CONCERT – Le Stabat Mater trouve chez Dvoràk une lecture d’une intensité particulière, portée en musique par le directeur musical résidant de Flagey, Kazushi Ono à la tête du Philharmonique de Bruxelles. La salle est comble, tout autant que la scène qui accueille le Vlaams Radio Choir et l’Octopus Symphonic Choir, soit une centaine de chanteurs en compagnie de quatre solistes.

C’est la première fois que Kazushi Ono réunit toute la famille du Philharmonique pour faire entendre l’opus triomphant de passion de Dvorak.

Le Stabat Mater : kesako ?

Tiré d’écrits mystérieux et d’un poème médiéval en 20 strophes de trois lignes dont la paternité reste inconnue (d’un moine franciscains ou bien de Jacopene da Todi), le texte témoigne d’une histoire aux carrefour des temps : la perte tragique d’un enfant, symbolisée par la Vierge Marie, mère de Jésus, se tenant debout (stabat mater, en Latin) au pied de la croix où agonise son fils.

« Elle était debout, la mère, malgré sa douleur en larme, près de la croix, tandis que son fils subissait son calvaire. »

Stabat Mater, anonyme.
Une lecture toute personnelle

Le Stabat Mater Op. 58 d’Antonin Dvořák trouve une résonance particulièrement tragique chez son auteur. Alors tout jeune père, il doit déjà pleurer la perte de son enfant, ce qui le fait basculer dans une création pieuse afin de se détourner de la torpeur. Profondément religieux, Dvořák travaille une première version durant un an, interrompue à nouveau par la perte de sa fille de onze mois, Ruzena, durant un accident domestique (elle aurait ingéré du phosphore). Moins d’un mois plus tard, c’est son fils, alors âgé de trois ans qui décède de la variole. Atteint si profondément par le deuil, Dvořák entrevoit la douleur et dépasse alors sa tragédie personnelle pour la diriger vers une voix plus spirituelle. Dvořák offre au public une première de son Stabat Mater en 1880, qui connait un succès immédiat.
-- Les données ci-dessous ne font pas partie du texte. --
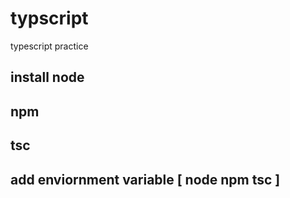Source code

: # typscript
typescript practice

## install node
## npm
## tsc 

## add enviornment variable  [ node npm tsc ]

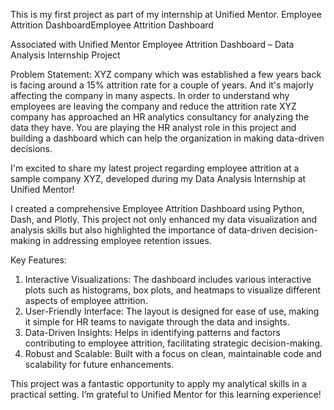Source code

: This is my first project as part of my internship at Unified Mentor.
Employee Attrition DashboardEmployee Attrition Dashboard

Associated with Unified Mentor
Employee Attrition Dashboard – Data Analysis Internship Project 


Problem Statement:
XYZ company which was established a few years back is facing around a 15% attrition rate for
a couple of years. And it's majorly affecting the company in many aspects. In order to
understand why employees are leaving the company and reduce the attrition rate XYZ
company has approached an HR analytics consultancy for analyzing the data they have. You
are playing the HR analyst role in this project and building a dashboard which can help the
organization in making data-driven decisions.

I'm excited to share my latest project regarding employee attrition at a sample company XYZ, developed during my Data Analysis Internship at Unified Mentor!

I created a comprehensive Employee Attrition Dashboard using Python, Dash, and Plotly. This project not only enhanced my data visualization and analysis skills but also highlighted the importance of data-driven decision-making in addressing employee retention issues.

Key Features:

1) Interactive Visualizations: The dashboard includes various interactive plots such as histograms, box plots, and heatmaps to visualize different aspects of employee attrition.
2) User-Friendly Interface: The layout is designed for ease of use, making it simple for HR teams to navigate through the data and insights.
3) Data-Driven Insights: Helps in identifying patterns and factors contributing to employee attrition, facilitating strategic decision-making.
4) Robust and Scalable: Built with a focus on clean, maintainable code and scalability for future enhancements.

This project was a fantastic opportunity to apply my analytical skills in a practical setting. I’m grateful to Unified Mentor for this learning experience!

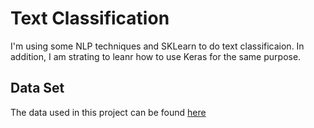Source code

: # Text Classification

I'm using some NLP techniques and SKLearn to do text classificaion. In addition, I am strating to leanr how to use Keras for the same purpose.

## Data Set

The data used in this project can be found [here](https://archive.ics.uci.edu/ml/datasets/Sentiment+Labelled+Sentences)

##

##
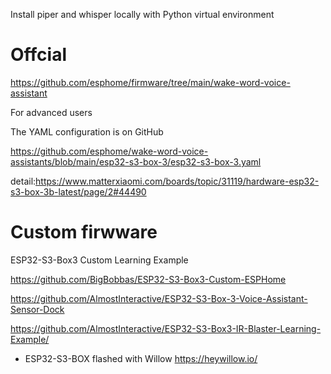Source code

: 
Install piper and whisper locally with Python virtual environment

# Offcial
https://github.com/esphome/firmware/tree/main/wake-word-voice-assistant


For advanced users

The YAML configuration is on GitHub

https://github.com/esphome/wake-word-voice-assistants/blob/main/esp32-s3-box-3/esp32-s3-box-3.yaml

detail:https://www.matterxiaomi.com/boards/topic/31119/hardware-esp32-s3-box-3b-latest/page/2#44490


# Custom firwware

ESP32-S3-Box3 Custom Learning Example

https://github.com/BigBobbas/ESP32-S3-Box3-Custom-ESPHome

https://github.com/AlmostInteractive/ESP32-S3-Box-3-Voice-Assistant-Sensor-Dock

https://github.com/AlmostInteractive/ESP32-S3-Box3-IR-Blaster-Learning-Example/

- ESP32-S3-BOX flashed with Willow 
https://heywillow.io/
Un extrait du Stabat Mater de Dvorak, lumineux et poignant

Première œuvre religieuse de Dvorak, le Stabat Mater marque par une extrême finesse d’architecture dont la lumière réussit à percer en dix ouvertures. Ces dix versets laissent transparaître une direction émotive qui laisse une grande place à l’interprétation. Positionnés au-delà de l’ensemble des instruments, les chœurs forment un arc de cercle, les solistes placés entre les instruments et les chœurs, à la gauche de la scène.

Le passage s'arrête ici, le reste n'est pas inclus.